La famiglia Di Porto-Anticoli viene ricordata ogni 26 gennaio, con le autorità che organizzano una cerimonia. Nel 2001, in via della Verità, nei pressi della loro residenza, è stata installata una targa commemorativa mentre, di fronte al portone di casa, nel 2015 l’artista tedesco Gunter Demnig ha personalmente realizzato ed installato le tre pietre d’inciampo che oggi testimoniano la storia di Vittorio, Angelo e Letizia. Tuttavia, Enrico Mezzetti, presidente dell’Anpi provinciale, ci tiene a fare un appunto sulla targa: “È troppo in alto, al punto che non si riesce a leggere. L’anno scorso la sindaca ci aveva detto che l’avrebbe fatta spostare ad altezza d’uomo, ma sta ancora lì dov’è. Ribadiamo la richiesta di spostarla in basso, i condomini del palazzo sono d’accordo”.

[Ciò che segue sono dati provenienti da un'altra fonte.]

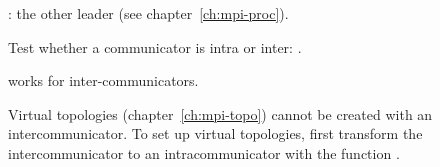 : the other leader (see chapter~\ref{ch:mpi-proc}).

Test whether a communicator is intra or inter:
.

 works for inter-communicators.


Virtual topologies (chapter~\ref{ch:mpi-topo}) cannot be created with an intercommunicator.
To set up virtual topologies, first transform the intercommunicator to an
intracommunicator with the function
.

Il ricordo odierno ha avuto inizio con la deposizione di una corona di alloro da parte del sindaco Chiara Frontini, alla quale sono seguiti gli interventi del prefetto Gennaro Capo: “Un ringraziamento sincero - ha detto quest’ultimo -, va ai professori che aiutano ragazze e ragazzi a crescere e a conoscere la storia del nostro paese. Per trarre un messaggio forte da quanto è successo”. “Attualizzare quello che è successo - ha invece spiegato Romoli - è di fondamentale importanza. Perché quello che è successo, è successo qui in via della Verità e in altri paesi della Tuscia. Essere qui oggi significa dire no alla violenza”. Dopo gli interventi, gli alunni e le alunne delle classi 4^A e 4^B della scuola primaria e delle classi 3^A, 3^B e 3^E della scuola secondaria dell’istituto comprensivo Fantappié hanno letto alcune testimonianze ed hanno intonato dei canti.

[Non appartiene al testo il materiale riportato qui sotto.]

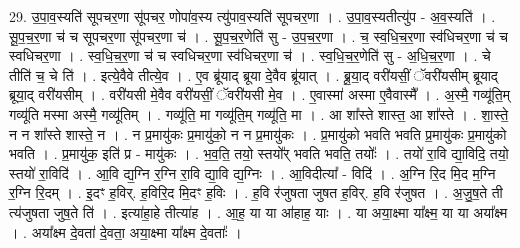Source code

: \documentclass[17pt]{extarticle}
\begin{document}
29. उ॒पा॒व॒स्यति॑ सूपचर॒णा सू॑पचर॒ णोपा॑व॒स्य त्यु॑पाव॒स्यति॑ सूपचर॒णा । . उ॒पा॒व॒स्यतीत्यु॑प - अ॒व॒स्यति॑ । . सू॒प॒च॒र॒णा च॑ च सूपचर॒णा सू॑पचर॒णा च॑ । . सू॒प॒च॒र॒णेति॑ सु - उ॒प॒च॒र॒णा । . च॒ स्व॒धि॒च॒र॒णा स्व॑धिचर॒णा च॑ च स्वधिचर॒णा । . स्व॒धि॒च॒र॒णा च॑ च स्वधिचर॒णा स्व॑धिचर॒णा च॑ । . स्व॒धि॒च॒र॒णेति॑ सु - अ॒धि॒च॒र॒णा । . चे तीति॑ च॒ चे ति॑ । . इत्ये॒वैवे तीत्ये॒व । . ए॒व ब्रू॑याद् ब्रूया दे॒वैव ब्रू॑यात् । . ब्रू॒या॒द् वरी॑यसीं॒ ॅवरी॑यसीम् ब्रूयाद् ब्रूया॒द् वरी॑यसीम् । . वरी॑यसी मे॒वैव वरी॑यसीं॒ ॅवरी॑यसी मे॒व । . ए॒वास्मा॑ अस्मा ए॒वैवास्मै᳚ । . अ॒स्मै॒ गव्यू॑ति॒म् गव्यू॑ति मस्मा अस्मै॒ गव्यू॑तिम् । . गव्यू॑ति॒ मा गव्यू॑ति॒म् गव्यू॑ति॒ मा । . आ शा᳚स्ते शास्त॒ आ शा᳚स्ते । . शा॒स्ते॒ न न शा᳚स्ते शास्ते॒ न । . न प्र॒मायु॑कः प्र॒मायु॑को॒ न न प्र॒मायु॑कः । . प्र॒मायु॑को भवति भवति प्र॒मायु॑कः प्र॒मायु॑को भवति । . प्र॒मायु॑क॒ इति॑ प्र - मायु॑कः । . भ॒व॒ति॒ तयो॒ स्तयो᳚र् भवति भवति॒ तयोः᳚ । . तयो॑ रा॒वि द्या॒विदि॒ तयो॒ स्तयो॑ रा॒विदि॑ । . आ॒वि द्य॒ग्नि र॒ग्नि रा॒वि द्या॒वि द्य॒ग्निः । . आ॒विदीत्या᳚ - विदि॑ । . अ॒ग्नि रि॒द मि॒द म॒ग्नि र॒ग्नि रि॒दम् । . इ॒दꣳ ह॒विर्. ह॒विरि॒द मि॒दꣳ ह॒विः । . ह॒वि र॑जुषता जुषत ह॒विर्. ह॒वि र॑जुषत । . अ॒जु॒ष॒ते ती त्य॑जुषता जुष॒ते ति॑ । . इत्या॑हा॒हे तीत्या॑ह । . आ॒ह॒ या या आ॑हाह॒ याः । . या अया॒क्ष्मा या᳚क्ष्म॒ या या अया᳚क्ष्म । . अया᳚क्ष्म दे॒वता॑ दे॒वता॒ अया॒क्ष्मा या᳚क्ष्म दे॒वताः᳚ । \newline
\end{document}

Presenti, al ricordo, il presidente della provincia Alessandro Romoli, il vice sindaco di Viterbo Alfonso Antoniozzi, la sindaca del consiglio comunale delle bambine e dei bambini, Chiara Giorgi, il prefetto Gennaro Capo, il questore Fausto Vinci, i comandanti provinciali dei carabinieri e della guardia di finanza, rispettivamente Massimo Friano e Carlo Pasquali, il comandante della polizia locale Mauro Vinciotti, il vicario per la cultura della diocesi don Massimiliano Balsi, i consiglieri comunali Alessandra Purchiaroni, Giancarlo Martinengo, Francesca Sanna, Rosanna Giliberto e Alessandra Croci, lo storico Luca Bruzziches e il presidente dell’Altro Circolo Giancarlo Mazza ed Elisa Bianchini dei Cobas.